The definition makes sense as long as a distance is defined on the spaces. This makes Lipschitz maps highly versatile. Almost every space you deal with daily is either a priori a metric space (a set plus a distance function) or can be made one by endowing it with a distance. (Check for instance the word metric on a group that builds metric spaces out of groups, opening the doors to the beautiful topic of Geometric Group Theory.)

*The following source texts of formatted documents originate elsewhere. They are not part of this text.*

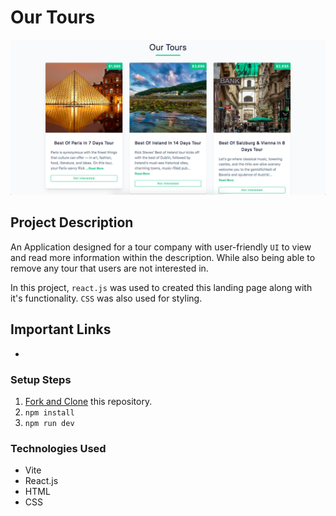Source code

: # Our Tours

![Our Tours](public/our-tours-banner.png)

## Project Description

An Application designed for a tour company with user-friendly `UI` to view and read more information within the description. While also being able to remove any tour that users are not interested in.

In this project, `react.js` was used to created this landing page along with it's functionality. `CSS` was also used for styling.

## Important Links

-

### Setup Steps

1. [Fork and Clone](https://github.com/iamatos3/Our-Tours) this repository.
2. ```npm install```
3. ```npm run dev```

### Technologies Used

- Vite
- React.js
- HTML
- CSS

We will, nonetheless, limit ourselves to studying (some of) the properties of Lipschitz maps between Euclidean spaces. Properties?! Look at the definition again, what else could we expect of a Lipschitz map? What else could that condition possibly impose on $f$?

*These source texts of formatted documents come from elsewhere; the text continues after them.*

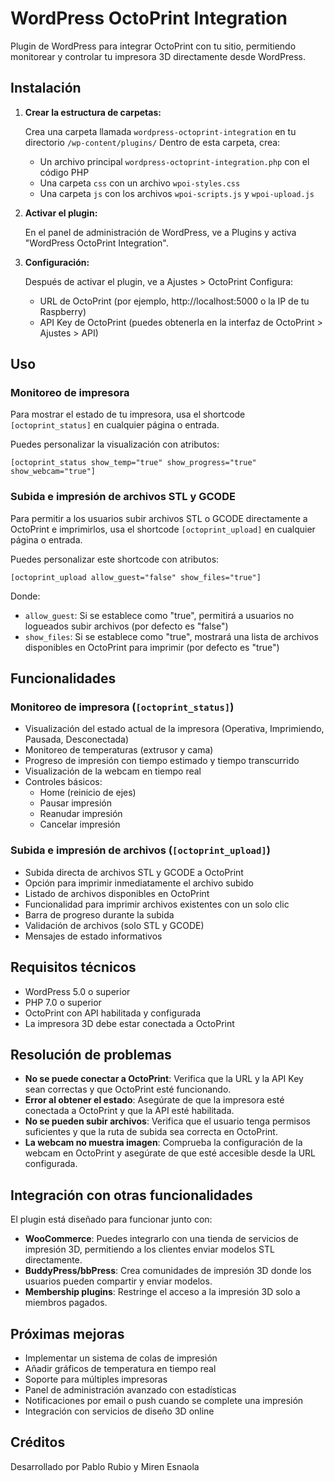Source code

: # WordPress OctoPrint Integration

Plugin de WordPress para integrar OctoPrint con tu sitio, permitiendo monitorear y controlar tu impresora 3D directamente desde WordPress.

## Instalación

1. **Crear la estructura de carpetas:**

   Crea una carpeta llamada `wordpress-octoprint-integration` en tu directorio `/wp-content/plugins/`
   Dentro de esta carpeta, crea:
   - Un archivo principal `wordpress-octoprint-integration.php` con el código PHP
   - Una carpeta `css` con un archivo `wpoi-styles.css`
   - Una carpeta `js` con los archivos `wpoi-scripts.js` y `wpoi-upload.js`

2. **Activar el plugin:**

   En el panel de administración de WordPress, ve a Plugins y activa "WordPress OctoPrint Integration".

3. **Configuración:**

   Después de activar el plugin, ve a Ajustes > OctoPrint
   Configura:
   - URL de OctoPrint (por ejemplo, http://localhost:5000 o la IP de tu Raspberry)
   - API Key de OctoPrint (puedes obtenerla en la interfaz de OctoPrint > Ajustes > API)

## Uso

### Monitoreo de impresora

Para mostrar el estado de tu impresora, usa el shortcode `[octoprint_status]` en cualquier página o entrada.

Puedes personalizar la visualización con atributos:

```
[octoprint_status show_temp="true" show_progress="true" show_webcam="true"]
```

### Subida e impresión de archivos STL y GCODE

Para permitir a los usuarios subir archivos STL o GCODE directamente a OctoPrint e imprimirlos, usa el shortcode `[octoprint_upload]` en cualquier página o entrada.

Puedes personalizar este shortcode con atributos:

```
[octoprint_upload allow_guest="false" show_files="true"]
```

Donde:
- `allow_guest`: Si se establece como "true", permitirá a usuarios no logueados subir archivos (por defecto es "false")
- `show_files`: Si se establece como "true", mostrará una lista de archivos disponibles en OctoPrint para imprimir (por defecto es "true")

## Funcionalidades

### Monitoreo de impresora (`[octoprint_status]`)
- Visualización del estado actual de la impresora (Operativa, Imprimiendo, Pausada, Desconectada)
- Monitoreo de temperaturas (extrusor y cama)
- Progreso de impresión con tiempo estimado y tiempo transcurrido
- Visualización de la webcam en tiempo real
- Controles básicos:
  - Home (reinicio de ejes)
  - Pausar impresión
  - Reanudar impresión
  - Cancelar impresión

### Subida e impresión de archivos (`[octoprint_upload]`)
- Subida directa de archivos STL y GCODE a OctoPrint
- Opción para imprimir inmediatamente el archivo subido
- Listado de archivos disponibles en OctoPrint
- Funcionalidad para imprimir archivos existentes con un solo clic
- Barra de progreso durante la subida
- Validación de archivos (solo STL y GCODE)
- Mensajes de estado informativos

## Requisitos técnicos

- WordPress 5.0 o superior
- PHP 7.0 o superior
- OctoPrint con API habilitada y configurada
- La impresora 3D debe estar conectada a OctoPrint

## Resolución de problemas

- **No se puede conectar a OctoPrint**: Verifica que la URL y la API Key sean correctas y que OctoPrint esté funcionando.
- **Error al obtener el estado**: Asegúrate de que la impresora esté conectada a OctoPrint y que la API esté habilitada.
- **No se pueden subir archivos**: Verifica que el usuario tenga permisos suficientes y que la ruta de subida sea correcta en OctoPrint.
- **La webcam no muestra imagen**: Comprueba la configuración de la webcam en OctoPrint y asegúrate de que esté accesible desde la URL configurada.

## Integración con otras funcionalidades

El plugin está diseñado para funcionar junto con:

- **WooCommerce**: Puedes integrarlo con una tienda de servicios de impresión 3D, permitiendo a los clientes enviar modelos STL directamente.
- **BuddyPress/bbPress**: Crea comunidades de impresión 3D donde los usuarios pueden compartir y enviar modelos.
- **Membership plugins**: Restringe el acceso a la impresión 3D solo a miembros pagados.

## Próximas mejoras

- Implementar un sistema de colas de impresión
- Añadir gráficos de temperatura en tiempo real
- Soporte para múltiples impresoras
- Panel de administración avanzado con estadísticas
- Notificaciones por email o push cuando se complete una impresión
- Integración con servicios de diseño 3D online

## Créditos

Desarrollado por Pablo Rubio y Miren Esnaola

One of the most surprising facts about Lipschitz maps is the following:

**Radamacher’s Theorem:** If $f: \mathbb{R}^n \longrightarrow \mathbb{R}^m$ is Lipschitz, then it is differentiable a.e. (i.e is differentiable everywhere on $\mathbb{R}^n$ except maybe on a set of Lebesgue measure zero.)

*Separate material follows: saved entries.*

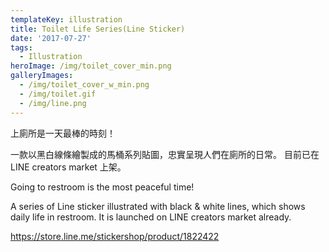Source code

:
 ```yaml
---
templateKey: illustration
title: Toilet Life Series(Line Sticker)
date: '2017-07-27'
tags:
  - Illustration
heroImage: /img/toilet_cover_min.png
galleryImages:
  - /img/toilet_cover_w_min.png
  - /img/toilet.gif
  - /img/line.png
---
```

上廁所是一天最棒的時刻！

一款以黑白線條繪製成的馬桶系列貼圖，忠實呈現人們在廁所的日常。 目前已在LINE creators market 上架。

Going to restroom is the most peaceful time!

A series of Line sticker illustrated with black & white lines, which shows daily life in restroom. It is launched on LINE creators market already. 

<https://store.line.me/stickershop/product/1822422>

Not surprised? Let’s look at the simplest case where $f: \mathbb{R}^1 \longrightarrow \mathbb{R}^1$ and all we know about $f$ is this:

$$ \forall x, \ \ \forall y \ \ \ |f(y) – f(x)| \leq L |y-x| \ .$$

Let’s divide to get an equivalent statement

$$ \forall x, \ \ \forall y\ (\neq x) \ \ \ -L \leq \frac{f(y) – f(x)}{y-x} \leq L \ ,$$

which means that all difference quotients are bounded. Radamacher’s theorem asserts that this boundedness (alone) implies the existence, for a.e. $x$, of the limit

$$ \lim _{y \rightarrow x} \frac{f(y) – f(x)}{y-x} \ \ \cdot $$

Not at all obvious!

For a proof of Radamacher’s theorem see Geometric Analysis [1] notes of Piotr Hajlasz.

Another nice property of Lipschitz maps is their extendibility:

**Theorem (McShane): **Assume $A$ is a subset of a metric space $X$ — so, it is a metric space itself — and $f:A \longrightarrow Y$ is Lipschitz. Then there exists a map $F: X \longrightarrow Y$ such that $F(a)=f(a)$ for all $a \in A$, $F$ is Lipschitz with the Lipschitz constant (the $L$ in the definition) the same as that of $f$.

This property shows that the differentiability result above holds if $\mathbb{R}^n$ is replaced with an open $\Omega \subseteq \mathbb{R}^n$.

By Radamacher’s theorem, a Lipschitz map $f: \mathbb{R}^n \supseteq \Omega \longrightarrow \mathbb{R}^n$ has derivative a.e on $\Omega$. Thus, its Jacobian is defined a.e. which leads us to another theorem.

**Theorem (Change of Variables) : **Assume $ \Omega \subseteq \mathbb{R}^n$ is open, $\phi : \Omega \longrightarrow \mathbb{R}^n$ is Lipschitz, and 1-t0-1. Then for any measurable set $E \subseteq \Omega$ and any measurable function $u: \mathbb{R}^n \longrightarrow \mathbb{R}$

$$ \int_E (u \circ \phi)(x) \ |J_{\phi}(x)| \ dx= \int_{\phi (E)} u(y) \ dy \ , $$

provided that $u\geq 0$ or one of the integrands is integrable. Measurability of the integrands is part of the assertion of the theorem as is the fact that the integrability of one of the integrands implies that of the other.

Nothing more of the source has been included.